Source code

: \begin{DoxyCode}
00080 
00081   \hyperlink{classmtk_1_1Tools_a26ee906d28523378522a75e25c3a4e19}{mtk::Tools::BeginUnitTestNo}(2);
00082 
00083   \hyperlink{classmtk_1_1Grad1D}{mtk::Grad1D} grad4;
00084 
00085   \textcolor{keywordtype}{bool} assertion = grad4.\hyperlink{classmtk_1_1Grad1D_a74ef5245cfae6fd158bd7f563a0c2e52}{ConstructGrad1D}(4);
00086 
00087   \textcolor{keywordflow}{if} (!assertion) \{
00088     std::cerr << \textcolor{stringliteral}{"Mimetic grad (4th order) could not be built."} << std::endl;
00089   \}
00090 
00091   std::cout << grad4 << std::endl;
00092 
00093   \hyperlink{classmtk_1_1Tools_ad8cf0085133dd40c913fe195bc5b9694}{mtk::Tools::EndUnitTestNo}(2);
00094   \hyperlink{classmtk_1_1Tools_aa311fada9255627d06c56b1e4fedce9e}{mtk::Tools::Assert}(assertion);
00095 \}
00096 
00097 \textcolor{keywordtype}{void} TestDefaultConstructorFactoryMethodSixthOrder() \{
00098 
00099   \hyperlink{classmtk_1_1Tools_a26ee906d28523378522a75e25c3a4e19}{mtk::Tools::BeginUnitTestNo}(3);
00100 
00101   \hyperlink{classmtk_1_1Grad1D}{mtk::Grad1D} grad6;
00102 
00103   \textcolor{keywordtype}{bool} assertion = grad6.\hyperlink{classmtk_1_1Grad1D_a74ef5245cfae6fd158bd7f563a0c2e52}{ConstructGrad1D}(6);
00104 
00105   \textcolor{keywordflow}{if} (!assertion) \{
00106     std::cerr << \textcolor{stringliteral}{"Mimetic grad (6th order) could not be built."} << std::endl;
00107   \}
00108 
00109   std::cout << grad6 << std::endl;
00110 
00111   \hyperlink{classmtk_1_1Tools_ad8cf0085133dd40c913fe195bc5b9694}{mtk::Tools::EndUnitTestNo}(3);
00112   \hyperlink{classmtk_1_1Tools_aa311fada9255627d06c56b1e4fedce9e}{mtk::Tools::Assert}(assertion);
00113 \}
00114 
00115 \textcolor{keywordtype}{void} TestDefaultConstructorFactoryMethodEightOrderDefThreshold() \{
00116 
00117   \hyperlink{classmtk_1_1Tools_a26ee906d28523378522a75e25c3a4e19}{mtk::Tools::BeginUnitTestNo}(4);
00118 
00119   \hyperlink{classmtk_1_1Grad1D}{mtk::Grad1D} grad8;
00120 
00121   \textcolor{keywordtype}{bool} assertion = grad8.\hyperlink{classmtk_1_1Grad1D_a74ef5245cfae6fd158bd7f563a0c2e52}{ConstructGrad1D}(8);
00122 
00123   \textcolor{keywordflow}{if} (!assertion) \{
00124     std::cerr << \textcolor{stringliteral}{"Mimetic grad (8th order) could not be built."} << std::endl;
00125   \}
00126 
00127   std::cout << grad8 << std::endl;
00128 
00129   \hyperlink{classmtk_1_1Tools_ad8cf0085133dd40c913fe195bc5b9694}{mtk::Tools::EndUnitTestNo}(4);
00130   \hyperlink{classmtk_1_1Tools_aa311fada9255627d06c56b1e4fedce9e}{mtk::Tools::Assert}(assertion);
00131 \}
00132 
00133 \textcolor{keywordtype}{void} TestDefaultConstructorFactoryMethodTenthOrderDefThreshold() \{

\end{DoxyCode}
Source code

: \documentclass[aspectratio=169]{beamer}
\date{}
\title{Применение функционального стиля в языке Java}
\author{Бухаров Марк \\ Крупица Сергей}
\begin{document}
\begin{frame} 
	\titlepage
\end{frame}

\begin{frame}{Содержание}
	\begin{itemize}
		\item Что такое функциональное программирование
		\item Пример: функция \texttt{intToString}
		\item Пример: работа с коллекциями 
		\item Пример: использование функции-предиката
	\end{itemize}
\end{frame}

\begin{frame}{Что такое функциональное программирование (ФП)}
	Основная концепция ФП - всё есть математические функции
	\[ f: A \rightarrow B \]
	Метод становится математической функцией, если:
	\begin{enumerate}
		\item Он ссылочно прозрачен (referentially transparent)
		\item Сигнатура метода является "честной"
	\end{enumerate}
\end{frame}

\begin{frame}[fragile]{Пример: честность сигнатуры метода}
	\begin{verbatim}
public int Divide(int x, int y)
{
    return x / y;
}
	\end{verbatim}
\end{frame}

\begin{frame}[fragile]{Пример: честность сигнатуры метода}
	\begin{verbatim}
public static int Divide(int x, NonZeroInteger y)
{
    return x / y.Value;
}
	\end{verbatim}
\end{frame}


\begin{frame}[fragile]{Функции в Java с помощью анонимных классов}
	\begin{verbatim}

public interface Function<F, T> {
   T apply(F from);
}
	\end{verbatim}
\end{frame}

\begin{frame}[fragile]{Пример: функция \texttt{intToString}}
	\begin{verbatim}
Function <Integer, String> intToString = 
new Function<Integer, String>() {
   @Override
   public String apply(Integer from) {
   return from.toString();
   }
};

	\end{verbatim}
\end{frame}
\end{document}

---

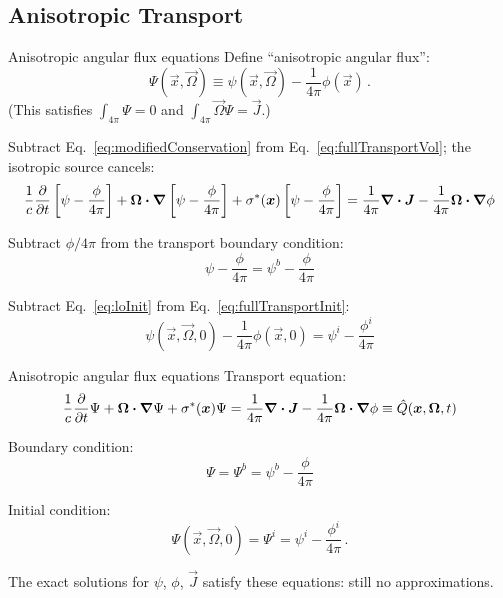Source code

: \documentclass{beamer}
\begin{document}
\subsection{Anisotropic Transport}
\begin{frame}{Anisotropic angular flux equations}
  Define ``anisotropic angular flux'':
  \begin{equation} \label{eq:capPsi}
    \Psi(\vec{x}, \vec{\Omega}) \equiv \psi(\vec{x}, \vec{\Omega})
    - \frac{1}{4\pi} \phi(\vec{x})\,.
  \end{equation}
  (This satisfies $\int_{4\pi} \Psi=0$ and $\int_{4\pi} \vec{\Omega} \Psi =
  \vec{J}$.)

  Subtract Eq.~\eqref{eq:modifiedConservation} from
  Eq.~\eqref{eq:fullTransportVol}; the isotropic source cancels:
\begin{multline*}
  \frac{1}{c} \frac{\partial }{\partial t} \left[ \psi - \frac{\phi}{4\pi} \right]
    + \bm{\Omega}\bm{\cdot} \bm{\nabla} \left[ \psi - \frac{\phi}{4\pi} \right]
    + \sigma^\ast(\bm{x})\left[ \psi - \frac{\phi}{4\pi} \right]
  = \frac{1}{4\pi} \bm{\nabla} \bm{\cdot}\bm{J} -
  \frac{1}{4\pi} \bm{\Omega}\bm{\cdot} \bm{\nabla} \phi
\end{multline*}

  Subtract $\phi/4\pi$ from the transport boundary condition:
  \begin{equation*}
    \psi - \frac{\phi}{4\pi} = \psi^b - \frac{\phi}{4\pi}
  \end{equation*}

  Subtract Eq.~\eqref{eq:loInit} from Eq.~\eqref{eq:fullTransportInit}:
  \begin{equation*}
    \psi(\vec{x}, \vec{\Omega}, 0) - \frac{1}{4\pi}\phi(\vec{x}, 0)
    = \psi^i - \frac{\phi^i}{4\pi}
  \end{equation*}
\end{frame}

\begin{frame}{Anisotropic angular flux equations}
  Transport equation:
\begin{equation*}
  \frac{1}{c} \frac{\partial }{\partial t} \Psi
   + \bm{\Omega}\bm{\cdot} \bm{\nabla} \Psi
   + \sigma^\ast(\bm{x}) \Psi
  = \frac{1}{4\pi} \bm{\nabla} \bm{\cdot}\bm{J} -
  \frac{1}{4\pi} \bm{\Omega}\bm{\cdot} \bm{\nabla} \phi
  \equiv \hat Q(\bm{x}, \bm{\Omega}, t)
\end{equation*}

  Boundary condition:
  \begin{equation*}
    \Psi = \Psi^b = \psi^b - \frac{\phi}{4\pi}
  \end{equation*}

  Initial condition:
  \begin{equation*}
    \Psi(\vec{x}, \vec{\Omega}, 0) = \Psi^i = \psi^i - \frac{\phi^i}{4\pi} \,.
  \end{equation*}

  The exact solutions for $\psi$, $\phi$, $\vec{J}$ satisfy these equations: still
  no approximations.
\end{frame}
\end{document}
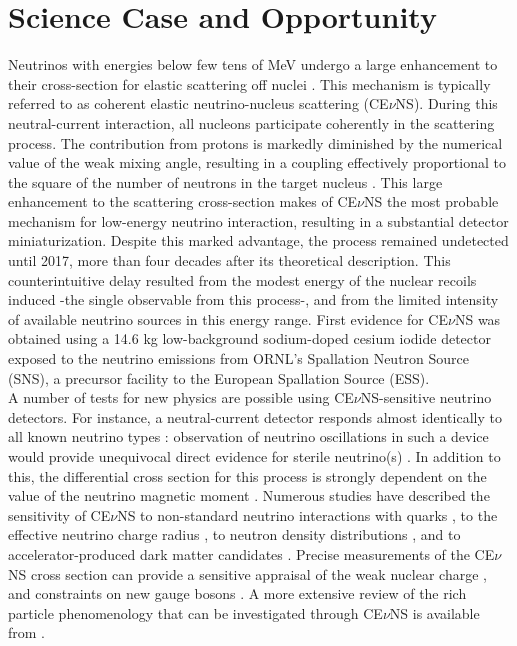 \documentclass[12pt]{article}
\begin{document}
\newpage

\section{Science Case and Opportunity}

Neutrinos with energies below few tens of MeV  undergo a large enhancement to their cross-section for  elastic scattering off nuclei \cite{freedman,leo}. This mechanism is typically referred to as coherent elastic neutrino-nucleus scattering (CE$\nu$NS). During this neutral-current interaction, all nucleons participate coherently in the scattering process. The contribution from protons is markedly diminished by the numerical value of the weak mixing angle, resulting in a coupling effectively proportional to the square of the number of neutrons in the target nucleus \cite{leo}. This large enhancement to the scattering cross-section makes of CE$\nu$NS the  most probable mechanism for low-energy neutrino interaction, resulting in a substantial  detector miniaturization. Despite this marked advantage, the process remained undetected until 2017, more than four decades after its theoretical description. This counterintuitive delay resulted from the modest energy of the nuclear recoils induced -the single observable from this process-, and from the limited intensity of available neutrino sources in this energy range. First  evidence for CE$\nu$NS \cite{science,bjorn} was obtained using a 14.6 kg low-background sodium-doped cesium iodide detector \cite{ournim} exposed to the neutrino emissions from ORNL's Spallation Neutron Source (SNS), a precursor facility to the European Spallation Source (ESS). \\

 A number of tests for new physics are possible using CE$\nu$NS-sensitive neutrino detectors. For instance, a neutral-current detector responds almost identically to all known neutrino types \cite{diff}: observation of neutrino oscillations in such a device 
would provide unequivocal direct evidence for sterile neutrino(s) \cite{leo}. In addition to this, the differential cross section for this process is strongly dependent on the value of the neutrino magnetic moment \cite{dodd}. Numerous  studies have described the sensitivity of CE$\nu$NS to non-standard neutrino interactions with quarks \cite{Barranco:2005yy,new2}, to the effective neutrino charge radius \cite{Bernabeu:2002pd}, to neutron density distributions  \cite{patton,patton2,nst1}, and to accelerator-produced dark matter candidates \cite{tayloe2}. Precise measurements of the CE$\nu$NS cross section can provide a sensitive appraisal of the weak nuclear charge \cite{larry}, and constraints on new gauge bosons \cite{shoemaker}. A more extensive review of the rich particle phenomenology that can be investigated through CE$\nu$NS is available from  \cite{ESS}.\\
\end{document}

WHAT YOU ARE ASKED TO DO — Whenever a line includes the word "Tools", pull it out of the entries.

EXERCISE SOLUTION —
00081   \hyperlink{classmtk_1_1Tools_a26ee906d28523378522a75e25c3a4e19}{mtk::Tools::BeginUnitTestNo}(2);
00093   \hyperlink{classmtk_1_1Tools_ad8cf0085133dd40c913fe195bc5b9694}{mtk::Tools::EndUnitTestNo}(2);
00094   \hyperlink{classmtk_1_1Tools_aa311fada9255627d06c56b1e4fedce9e}{mtk::Tools::Assert}(assertion);
00099   \hyperlink{classmtk_1_1Tools_a26ee906d28523378522a75e25c3a4e19}{mtk::Tools::BeginUnitTestNo}(3);
00111   \hyperlink{classmtk_1_1Tools_ad8cf0085133dd40c913fe195bc5b9694}{mtk::Tools::EndUnitTestNo}(3);
00112   \hyperlink{classmtk_1_1Tools_aa311fada9255627d06c56b1e4fedce9e}{mtk::Tools::Assert}(assertion);
00117   \hyperlink{classmtk_1_1Tools_a26ee906d28523378522a75e25c3a4e19}{mtk::Tools::BeginUnitTestNo}(4);
00129   \hyperlink{classmtk_1_1Tools_ad8cf0085133dd40c913fe195bc5b9694}{mtk::Tools::EndUnitTestNo}(4);
00130   \hyperlink{classmtk_1_1Tools_aa311fada9255627d06c56b1e4fedce9e}{mtk::Tools::Assert}(assertion);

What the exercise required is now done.